Neil was again the driving force in 1984 for a second exotic sheep importation, this time from Scandinavia with the importation of samples of the Texel, Oxford Down and Finnish Landrace breeds as frozen embryos and semen. These breeds are now well established in the New Zealand national flock due, in no small part, to Neil's activities.

Dr Clarke's PhD thesis considered the developmental antagonism between carcass weight and carcass fat content, using mice as a selection model. Subsequently he was able to apply many of the principles involved to sheep improvement, stimulated by the interest in the early 1980's of concurrently increasing carcass weight and decreasing fat content. Neil undertook considerable research on breed comparisons with respect to growth and carcass composition, and later, aided by the development of ultrasound techniques for measuring muscle and fat depths, developed index procedures for partitioning and therefore controlling the simultaneous improvement of lean growth and carcass fatness. These indexes were rapidly adopted in the national performance recording scheme.

Neil's interest in breed comparisons and in selection naturally led him to become a major contributor to the investigation of the genetic nature of wool bulk, and its improvement by selection and introgression through crossbreeding. While his initial investigations used Perendale sheep, the work ultimately led to the development of GrowBulk sheep. This genotype has since been released to a joint venture of ram breeders for incorporating into their selection programmes and dissemination to industry.

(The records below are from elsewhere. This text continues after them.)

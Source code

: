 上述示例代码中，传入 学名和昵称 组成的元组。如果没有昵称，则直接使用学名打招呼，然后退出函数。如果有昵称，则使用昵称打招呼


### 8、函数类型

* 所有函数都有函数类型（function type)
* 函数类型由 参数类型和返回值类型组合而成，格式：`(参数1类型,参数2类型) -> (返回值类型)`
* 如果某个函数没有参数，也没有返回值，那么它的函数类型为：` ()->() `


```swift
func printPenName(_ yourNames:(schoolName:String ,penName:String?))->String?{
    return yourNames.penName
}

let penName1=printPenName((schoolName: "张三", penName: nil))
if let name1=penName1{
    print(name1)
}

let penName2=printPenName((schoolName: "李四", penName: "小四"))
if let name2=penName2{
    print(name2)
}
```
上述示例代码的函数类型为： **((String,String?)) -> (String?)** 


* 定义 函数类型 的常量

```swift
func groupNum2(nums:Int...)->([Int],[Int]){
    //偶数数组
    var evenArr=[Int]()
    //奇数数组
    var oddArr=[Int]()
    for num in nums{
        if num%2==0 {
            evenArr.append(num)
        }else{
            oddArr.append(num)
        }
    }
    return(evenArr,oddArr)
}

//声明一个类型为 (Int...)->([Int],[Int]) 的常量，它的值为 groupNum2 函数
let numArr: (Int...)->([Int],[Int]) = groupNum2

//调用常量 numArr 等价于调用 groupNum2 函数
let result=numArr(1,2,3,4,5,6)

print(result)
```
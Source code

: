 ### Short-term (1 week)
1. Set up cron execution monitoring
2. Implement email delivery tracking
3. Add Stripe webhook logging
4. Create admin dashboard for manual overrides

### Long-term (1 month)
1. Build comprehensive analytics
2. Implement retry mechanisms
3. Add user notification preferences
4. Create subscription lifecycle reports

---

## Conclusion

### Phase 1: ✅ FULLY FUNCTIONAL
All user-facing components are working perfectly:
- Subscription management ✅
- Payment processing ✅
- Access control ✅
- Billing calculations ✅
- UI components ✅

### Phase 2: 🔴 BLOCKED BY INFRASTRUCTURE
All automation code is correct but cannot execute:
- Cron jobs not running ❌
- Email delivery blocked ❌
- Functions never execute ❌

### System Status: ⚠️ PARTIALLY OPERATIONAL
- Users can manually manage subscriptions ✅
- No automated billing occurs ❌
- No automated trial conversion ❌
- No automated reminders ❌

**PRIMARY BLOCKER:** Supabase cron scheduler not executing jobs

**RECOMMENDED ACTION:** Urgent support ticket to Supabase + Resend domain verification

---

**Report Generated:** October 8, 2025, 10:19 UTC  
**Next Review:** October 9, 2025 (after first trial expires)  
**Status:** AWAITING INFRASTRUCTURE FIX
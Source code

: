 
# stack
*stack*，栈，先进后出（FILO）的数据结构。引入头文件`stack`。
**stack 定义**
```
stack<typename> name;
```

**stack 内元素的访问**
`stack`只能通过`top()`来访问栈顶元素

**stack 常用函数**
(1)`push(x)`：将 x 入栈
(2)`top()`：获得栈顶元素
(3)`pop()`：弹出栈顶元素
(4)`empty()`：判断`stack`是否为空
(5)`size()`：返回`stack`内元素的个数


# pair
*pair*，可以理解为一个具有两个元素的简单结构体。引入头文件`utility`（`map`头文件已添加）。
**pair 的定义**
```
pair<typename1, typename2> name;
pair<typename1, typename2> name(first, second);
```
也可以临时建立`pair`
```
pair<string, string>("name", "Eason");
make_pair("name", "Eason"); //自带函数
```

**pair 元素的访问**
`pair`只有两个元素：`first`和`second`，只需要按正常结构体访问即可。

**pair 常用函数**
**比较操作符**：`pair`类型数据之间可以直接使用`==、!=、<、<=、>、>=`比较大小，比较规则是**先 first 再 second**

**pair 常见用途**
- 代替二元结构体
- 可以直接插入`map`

Despite his retirement from AgResearch in March 2000, Neil continues to be closely involved with the development of technical aspects of Sheep Improvement Ltd. (SIL), the national performance recording programme. His valuable and demanding role as a leading member of the technical committee for SIL, and its predecessors Animalplan and Sheeplan, demonstrates both his scientific ability, his versatility and his concern to ensure that the results of animal breeding research are applied in the industry to maximise genetic improvement in the future.

His published papers, as author or co-author, include Proceedings of the World Congress on Genetics Applied to Livestock Production (5 papers), World Congress on Sheep and Beef Cattle Breeding (4), 16 scientific journal papers and 10 Ruakura Farmers Conference presentations. In recognition of his service to the New Zealand Society of Animal Production, Neil received the McMeekan Memorial Award in 1986. His presentation of nearly 70 papers, as either author or co-author, at the Society's Annual Conferences would contribute the equivalent of a single volume of the Proceedings.

Dr Clarke was also heavily involved with the Australian Association for Animal Breeding and Genetics or AAABG, dating back to its inaugural conference in 1979. He was a key speaker at the 1985 meeting, and was instrumental, as President, in organising the very successful AAABG Conference held in New Zealand in 1990. Fittingly, he was made a Fellow of AAABG at their 2001 Conference in Queenstown.

We are proud to nominate John Neil Clarke for Life Membership of the New Zealand Society of Animal Production.